En finir à tout prix avec les visions économiques de court terme

 

En tout domaine et depuis des années, les visions politiques dans notre pays sont exclusivement des visions de court terme incompatibles avec une politique d'investissement qui devrait être celle de tout bon gouvernant. Or notre patrimoine est un investissement. Un investissement sur notre avenir. Non seulement culturel mais également économique. Et le monument dont nous pleurons la ruine aujourd'hui est emblématique : Notre-Dame est le monument gratuit le plus visité au monde (au monde !) avec 12 à 14 millions de touristes et de pèlerins accueillis chaque année. Ce sont ces monuments, ce sont nos paysages, c'est tout notre cadre de vie qu'ils participent de créer qui fait l'attractivité de notre pays et en fait l'une des destinations touristiques les plus prisées au monde. Investir dans l'entretien de notre patrimoine sous toutes ses formes c'est donc investir non pas dans notre passé, comme le croient nombre de petites cervelles, mais bien dans notre avenir et celui des générations suivantes.

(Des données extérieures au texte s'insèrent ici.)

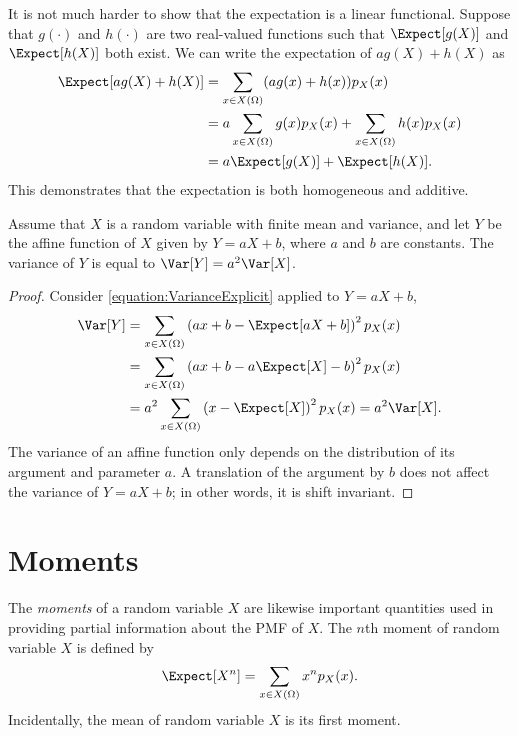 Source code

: It is not much harder to show that the expectation is a linear functional.
Suppose that $g(\cdot)$ and $h(\cdot)$ are two real-valued functions such that $\Expect [g(X)]$ and $\Expect [h(X)]$ both exist.
We can write the expectation of $a g(X) + h(X)$ as
\begin{equation*}
\begin{split}
\Expect [ a g(X) + h(X) ] &= \sum_{x \in X(\Omega)} (a g(x) + h(x)) p_X(x) \\
&= a \sum_{x \in X(\Omega)} g(x) p_X(x) + \sum_{x \in X(\Omega)} h(x) p_X(x) \\
&= a \Expect [g(X)] + \Expect [h(X)] .
\end{split}
\end{equation*}
This demonstrates that the expectation is both homogeneous and additive.

\begin{proposition}
Assume that $X$ is a random variable with finite mean and variance, and let $Y$ be the affine function of $X$ given by $Y = aX + b$, where $a$ and $b$ are constants.
The variance of $Y$ is equal to $\Var [Y] = a^2 \Var [X]$.
\end{proposition}
\begin{proof}
Consider \eqref{equation:VarianceExplicit} applied to $Y = aX + b$,
\begin{equation*}
\begin{split}
\Var [Y]
&= \sum_{x \in X(\Omega)} \left( ax + b - \Expect [aX + b] \right)^2 p_X(x) \\
&= \sum_{x \in X(\Omega)} \left( ax + b - a \Expect [X] - b \right)^2 p_X(x) \\
&= a^2 \sum_{x \in X(\Omega)} \left( x - \Expect [X] \right)^2 p_X(x)
= a^2 \Var [X] .
\end{split}
\end{equation*}
The variance of an affine function only depends on the distribution of its argument and parameter $a$.
A translation of the argument by $b$ does not affect the variance of $Y = aX + b$;
in other words, it is shift invariant.
\end{proof}


\section{Moments}

The \emph{moments} of a random variable $X$ are likewise important quantities used in providing partial information about the PMF of $X$. 
The $n$th moment of random variable $X$ is defined by
\begin{equation} \label{equation:DiscreteMoments}
\Expect [X^n] = \sum_{x \in X(\Omega)} x^n p_X (x) .
\end{equation}
Incidentally, the mean of random variable $X$ is its first moment.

Car nous ne sommes pas propriétaires mais seulement dépositaires de ces monuments et de ces oeuvres d'art que d'autres ont créés avant de nous les transmettre, à charge pour nous de les conserver et de les transmettre à notre tour. Pour cela on ne peut se contenter de quelques euros distribués chichement tous les ans (à condition d'avoir d'abord bien rempli le formulaire rose, qui vous donnera accès au formulaire vert, qui vous permettra d'obtenir le formulaire bleu, qui lui-même vous permettra de vous faire délivrer le formulaire mauve nécessaire à l'obtention du laissez-passer A38 comme stipulé dans la circulaire B64. Cf. Astérix et les Douze Travaux.) Et ce d'autant moins qu'un édifice mal ou insuffisamment entretenu se dégrade; et plus il se dégrade, plus sa remise en état coûte cher, remise en état qu'un entretien régulier à peu de frais permet d'éviter. 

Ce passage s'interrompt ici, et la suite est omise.